ToastandCheese · 15/01/2020 17:12

There are catchments in our area and I’m in England. You can look them up.

TeenPlusTwenties · 15/01/2020 17:16

There's never a guarantee with respect to catchment areas.

Formally defined 'catchment areas' are better termed 'priority admission areas' i.e. if you live there you have priority over similar families who don't. If there are too many children 'in catchment' then some still won't get a place. (NB different in Scotland!)

'Catchment' is also used informally to mean 'the area that usually gets you in to the school'. Hence the term 'shrinking catchments' where each year you have to live closer and closer to the school in order to get a place.

MontStMichel · 15/01/2020 17:59

Except in rural areas most people have a choice of schools to apply for, I'd imagine, there isn't just a single local school.
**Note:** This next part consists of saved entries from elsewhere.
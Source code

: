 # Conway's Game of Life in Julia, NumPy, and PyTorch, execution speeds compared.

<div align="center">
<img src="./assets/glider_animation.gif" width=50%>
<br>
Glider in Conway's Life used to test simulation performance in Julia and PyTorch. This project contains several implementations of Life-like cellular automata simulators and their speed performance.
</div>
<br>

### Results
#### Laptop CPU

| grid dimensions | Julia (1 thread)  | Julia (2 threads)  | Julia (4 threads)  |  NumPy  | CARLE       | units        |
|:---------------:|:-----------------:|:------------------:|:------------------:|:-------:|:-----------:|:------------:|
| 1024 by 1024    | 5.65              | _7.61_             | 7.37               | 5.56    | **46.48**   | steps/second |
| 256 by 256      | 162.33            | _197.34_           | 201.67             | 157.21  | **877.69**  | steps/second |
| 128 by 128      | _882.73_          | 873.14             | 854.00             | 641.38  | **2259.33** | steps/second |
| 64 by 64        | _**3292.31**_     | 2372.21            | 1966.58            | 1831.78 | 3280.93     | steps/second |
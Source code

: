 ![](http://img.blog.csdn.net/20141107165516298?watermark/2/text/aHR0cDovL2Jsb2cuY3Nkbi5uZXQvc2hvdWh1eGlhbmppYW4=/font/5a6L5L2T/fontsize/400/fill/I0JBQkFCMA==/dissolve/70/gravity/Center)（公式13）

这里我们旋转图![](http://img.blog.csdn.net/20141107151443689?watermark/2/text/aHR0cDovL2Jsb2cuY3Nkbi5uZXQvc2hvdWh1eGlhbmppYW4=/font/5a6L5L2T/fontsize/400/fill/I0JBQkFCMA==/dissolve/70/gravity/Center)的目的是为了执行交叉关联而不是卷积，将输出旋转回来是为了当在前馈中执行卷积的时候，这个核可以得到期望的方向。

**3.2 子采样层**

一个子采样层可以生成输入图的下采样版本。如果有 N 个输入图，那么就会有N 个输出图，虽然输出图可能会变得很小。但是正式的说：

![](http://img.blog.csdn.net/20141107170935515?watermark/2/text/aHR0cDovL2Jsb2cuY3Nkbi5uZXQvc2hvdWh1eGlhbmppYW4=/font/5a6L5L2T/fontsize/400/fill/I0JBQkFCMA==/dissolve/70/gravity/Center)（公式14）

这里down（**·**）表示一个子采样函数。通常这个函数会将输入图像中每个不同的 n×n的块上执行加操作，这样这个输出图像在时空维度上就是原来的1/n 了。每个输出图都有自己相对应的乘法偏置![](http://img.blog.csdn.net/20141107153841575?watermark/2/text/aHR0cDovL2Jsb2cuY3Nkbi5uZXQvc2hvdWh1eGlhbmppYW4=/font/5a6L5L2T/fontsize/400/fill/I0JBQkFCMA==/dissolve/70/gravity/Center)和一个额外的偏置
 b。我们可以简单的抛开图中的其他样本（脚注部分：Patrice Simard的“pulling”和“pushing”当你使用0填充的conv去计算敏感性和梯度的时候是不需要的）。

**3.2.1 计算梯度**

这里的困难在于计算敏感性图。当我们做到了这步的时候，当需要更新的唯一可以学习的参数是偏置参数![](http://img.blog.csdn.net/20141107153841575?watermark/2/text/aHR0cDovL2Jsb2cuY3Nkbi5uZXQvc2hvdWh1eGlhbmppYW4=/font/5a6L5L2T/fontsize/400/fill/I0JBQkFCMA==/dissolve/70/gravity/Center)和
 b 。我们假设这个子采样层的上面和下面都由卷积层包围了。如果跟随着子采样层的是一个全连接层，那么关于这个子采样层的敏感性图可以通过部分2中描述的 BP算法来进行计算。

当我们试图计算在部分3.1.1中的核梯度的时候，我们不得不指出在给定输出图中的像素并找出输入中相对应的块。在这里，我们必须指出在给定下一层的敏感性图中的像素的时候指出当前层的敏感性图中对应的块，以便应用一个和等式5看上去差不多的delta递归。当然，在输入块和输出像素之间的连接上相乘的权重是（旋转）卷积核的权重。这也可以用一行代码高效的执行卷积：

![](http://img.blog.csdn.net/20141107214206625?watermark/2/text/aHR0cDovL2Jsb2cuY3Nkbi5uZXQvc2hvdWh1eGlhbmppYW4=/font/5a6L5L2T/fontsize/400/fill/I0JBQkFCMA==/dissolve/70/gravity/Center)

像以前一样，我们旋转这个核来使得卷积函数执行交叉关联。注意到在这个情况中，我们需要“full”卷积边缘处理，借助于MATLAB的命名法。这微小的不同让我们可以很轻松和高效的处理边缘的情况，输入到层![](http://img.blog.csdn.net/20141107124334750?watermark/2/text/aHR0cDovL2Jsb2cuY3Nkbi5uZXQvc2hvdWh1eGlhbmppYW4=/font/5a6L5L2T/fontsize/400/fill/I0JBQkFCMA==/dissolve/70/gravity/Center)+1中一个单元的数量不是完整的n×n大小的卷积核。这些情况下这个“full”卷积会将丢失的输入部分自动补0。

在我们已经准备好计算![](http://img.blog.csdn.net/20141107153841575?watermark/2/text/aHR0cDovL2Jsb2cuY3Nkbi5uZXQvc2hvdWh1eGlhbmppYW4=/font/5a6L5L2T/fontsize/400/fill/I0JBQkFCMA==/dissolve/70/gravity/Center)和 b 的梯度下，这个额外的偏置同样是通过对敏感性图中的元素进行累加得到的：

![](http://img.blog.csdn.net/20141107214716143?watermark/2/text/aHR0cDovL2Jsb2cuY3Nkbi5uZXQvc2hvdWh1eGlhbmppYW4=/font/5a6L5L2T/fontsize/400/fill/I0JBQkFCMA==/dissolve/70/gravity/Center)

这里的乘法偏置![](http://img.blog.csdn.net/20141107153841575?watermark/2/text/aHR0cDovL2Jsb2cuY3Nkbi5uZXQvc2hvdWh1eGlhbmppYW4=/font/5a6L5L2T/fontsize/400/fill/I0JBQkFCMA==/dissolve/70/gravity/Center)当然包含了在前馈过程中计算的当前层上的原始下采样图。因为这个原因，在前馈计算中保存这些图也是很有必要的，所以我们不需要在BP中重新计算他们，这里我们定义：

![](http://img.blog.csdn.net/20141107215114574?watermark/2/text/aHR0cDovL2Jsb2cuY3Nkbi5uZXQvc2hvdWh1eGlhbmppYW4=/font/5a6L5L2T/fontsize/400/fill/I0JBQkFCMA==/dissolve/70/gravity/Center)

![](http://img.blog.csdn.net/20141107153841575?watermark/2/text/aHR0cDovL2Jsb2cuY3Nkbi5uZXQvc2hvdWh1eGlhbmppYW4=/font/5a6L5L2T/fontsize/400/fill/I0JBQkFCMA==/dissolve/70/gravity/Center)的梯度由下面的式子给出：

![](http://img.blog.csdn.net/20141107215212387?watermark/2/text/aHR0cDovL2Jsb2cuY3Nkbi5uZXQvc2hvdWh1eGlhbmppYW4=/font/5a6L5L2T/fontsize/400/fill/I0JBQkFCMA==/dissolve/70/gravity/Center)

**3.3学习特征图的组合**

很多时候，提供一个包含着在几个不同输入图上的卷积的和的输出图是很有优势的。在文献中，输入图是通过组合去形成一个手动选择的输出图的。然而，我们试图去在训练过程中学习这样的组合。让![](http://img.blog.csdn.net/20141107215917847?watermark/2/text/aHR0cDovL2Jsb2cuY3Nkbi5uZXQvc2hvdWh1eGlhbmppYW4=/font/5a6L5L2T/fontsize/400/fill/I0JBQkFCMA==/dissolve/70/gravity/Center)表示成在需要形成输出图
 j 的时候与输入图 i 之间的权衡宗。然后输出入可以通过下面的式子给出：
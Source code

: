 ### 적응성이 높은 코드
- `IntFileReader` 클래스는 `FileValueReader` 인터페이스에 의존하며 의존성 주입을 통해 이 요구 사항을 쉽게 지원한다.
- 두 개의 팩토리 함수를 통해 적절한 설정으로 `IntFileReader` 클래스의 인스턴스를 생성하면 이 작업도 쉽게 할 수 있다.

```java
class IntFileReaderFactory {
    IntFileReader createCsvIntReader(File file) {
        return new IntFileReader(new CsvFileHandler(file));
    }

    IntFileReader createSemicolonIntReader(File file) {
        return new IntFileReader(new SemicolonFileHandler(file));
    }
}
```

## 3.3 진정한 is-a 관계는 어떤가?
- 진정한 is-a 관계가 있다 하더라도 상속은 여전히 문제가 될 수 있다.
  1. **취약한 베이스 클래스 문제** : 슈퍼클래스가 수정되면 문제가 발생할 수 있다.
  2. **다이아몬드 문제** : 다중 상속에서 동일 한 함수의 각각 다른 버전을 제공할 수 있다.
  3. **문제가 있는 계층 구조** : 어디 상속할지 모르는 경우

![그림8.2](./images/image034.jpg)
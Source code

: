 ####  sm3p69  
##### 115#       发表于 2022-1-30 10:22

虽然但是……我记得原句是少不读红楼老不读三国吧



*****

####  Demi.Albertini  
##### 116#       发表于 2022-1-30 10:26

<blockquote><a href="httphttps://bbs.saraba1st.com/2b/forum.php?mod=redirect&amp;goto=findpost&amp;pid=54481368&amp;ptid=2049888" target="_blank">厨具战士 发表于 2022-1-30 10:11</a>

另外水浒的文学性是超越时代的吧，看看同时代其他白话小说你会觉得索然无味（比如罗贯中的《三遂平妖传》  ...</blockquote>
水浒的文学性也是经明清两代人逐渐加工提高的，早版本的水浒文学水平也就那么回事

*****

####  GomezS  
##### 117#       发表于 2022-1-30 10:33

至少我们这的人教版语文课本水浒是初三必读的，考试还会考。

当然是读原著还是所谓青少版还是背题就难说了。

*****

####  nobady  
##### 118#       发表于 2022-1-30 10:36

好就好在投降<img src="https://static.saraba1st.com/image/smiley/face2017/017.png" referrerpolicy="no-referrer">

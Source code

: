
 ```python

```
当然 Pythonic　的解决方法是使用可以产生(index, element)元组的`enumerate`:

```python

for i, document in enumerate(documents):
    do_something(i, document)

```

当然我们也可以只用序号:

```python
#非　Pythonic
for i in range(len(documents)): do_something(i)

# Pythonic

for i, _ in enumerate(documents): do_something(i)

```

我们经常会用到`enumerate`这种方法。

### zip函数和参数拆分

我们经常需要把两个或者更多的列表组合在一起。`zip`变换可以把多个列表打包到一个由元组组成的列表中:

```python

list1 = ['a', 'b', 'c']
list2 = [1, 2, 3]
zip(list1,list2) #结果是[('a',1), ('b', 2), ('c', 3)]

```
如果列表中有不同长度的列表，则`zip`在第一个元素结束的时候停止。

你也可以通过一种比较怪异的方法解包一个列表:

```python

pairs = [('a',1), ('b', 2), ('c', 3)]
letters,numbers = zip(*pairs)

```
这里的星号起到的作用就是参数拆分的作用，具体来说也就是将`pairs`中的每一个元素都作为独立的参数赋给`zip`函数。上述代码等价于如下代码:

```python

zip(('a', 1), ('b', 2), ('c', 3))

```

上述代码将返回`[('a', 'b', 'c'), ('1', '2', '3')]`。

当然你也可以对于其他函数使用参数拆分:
Ime, if you live in an area, where the schools are good, then they may all be oversubscribed because everyone in neighbouring towns wants to get their child in too. There may be three choices on the form, but realistically you may only get the nearest school and be lucky to get that!

Wowwe · 15/01/2020 21:19
  1. Deadline is today
  2. Applications opened on 15th sept 2019
THATS 4 months to prepare. You are a mother and you didn’t know? Why does your child not live with you? And why are you worried about where he’s going to school when you can’t even be bothered to raise him or be familiar with the process’ Of having children . You sound delightful Oh and it all doesn’t revolve around you just because you are in a LGBT relationship...

Disgraceful parent

ActualHornist · 15/01/2020 21:23

There’s no way his nursery hasn’t sent several reminders about this. You can’t apply and then change or alter your application.

I’m sorry but YABU.

Wowwe · 15/01/2020 21:27

I always find it bizarre that people aren't well enough mentally to give the time and energy to their children to have them in their care but seem to have enough of it to start new romantic relationships 🙄

I personally think romantic relationships do more damage to people's mental health than the relationship they have with their kids does but hey ho, what do I know, just another woman on the planet like the billions of others that put their children first...’

Spot on !

coconuttelegraph · 15/01/2020 21:42

You can’t apply and then change or alter your application

You totally can in my area, I've just double checked the website and it clearly says you can amend up to the closing date. Is that not the case in all LAs?

IlsSortLaPlupartAuNuitMostly · 15/01/2020 21:48

OFSTED would (ironically) crucify any school which was overtly teaching homophobia in the name of Christianity. I think it’s pretty unlikely that you have much to worry about there op. Good luck for the future.